[Available data — start]

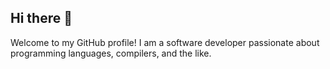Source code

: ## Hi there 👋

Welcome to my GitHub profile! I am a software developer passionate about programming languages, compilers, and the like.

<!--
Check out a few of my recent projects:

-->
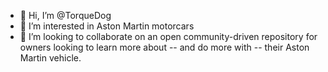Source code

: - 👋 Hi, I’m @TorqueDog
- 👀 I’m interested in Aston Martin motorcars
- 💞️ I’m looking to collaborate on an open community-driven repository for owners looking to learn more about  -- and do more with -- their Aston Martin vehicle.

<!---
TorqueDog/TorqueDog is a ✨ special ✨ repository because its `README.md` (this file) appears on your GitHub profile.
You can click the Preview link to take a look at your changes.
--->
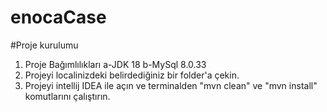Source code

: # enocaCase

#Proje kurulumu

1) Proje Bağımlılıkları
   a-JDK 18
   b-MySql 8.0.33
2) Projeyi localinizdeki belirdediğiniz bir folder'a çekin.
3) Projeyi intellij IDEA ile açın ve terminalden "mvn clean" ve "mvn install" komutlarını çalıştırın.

[Available data — finish]

Work order. A word-for-word copy of the data above is needed, one that omits the pictures.

Answer section.
Source code

: ## Hi there 👋

Welcome to my GitHub profile! I am a software developer passionate about programming languages, compilers, and the like.

<!--
Check out a few of my recent projects:

-->
Source code

: - 👋 Hi, I’m @TorqueDog
- 👀 I’m interested in Aston Martin motorcars
- 💞️ I’m looking to collaborate on an open community-driven repository for owners looking to learn more about  -- and do more with -- their Aston Martin vehicle.

<!---
TorqueDog/TorqueDog is a ✨ special ✨ repository because its `README.md` (this file) appears on your GitHub profile.
You can click the Preview link to take a look at your changes.
--->
Source code

: # enocaCase

#Proje kurulumu

1) Proje Bağımlılıkları
   a-JDK 18
   b-MySql 8.0.33
2) Projeyi localinizdeki belirdediğiniz bir folder'a çekin.
3) Projeyi intellij IDEA ile açın ve terminalden "mvn clean" ve "mvn install" komutlarını çalıştırın.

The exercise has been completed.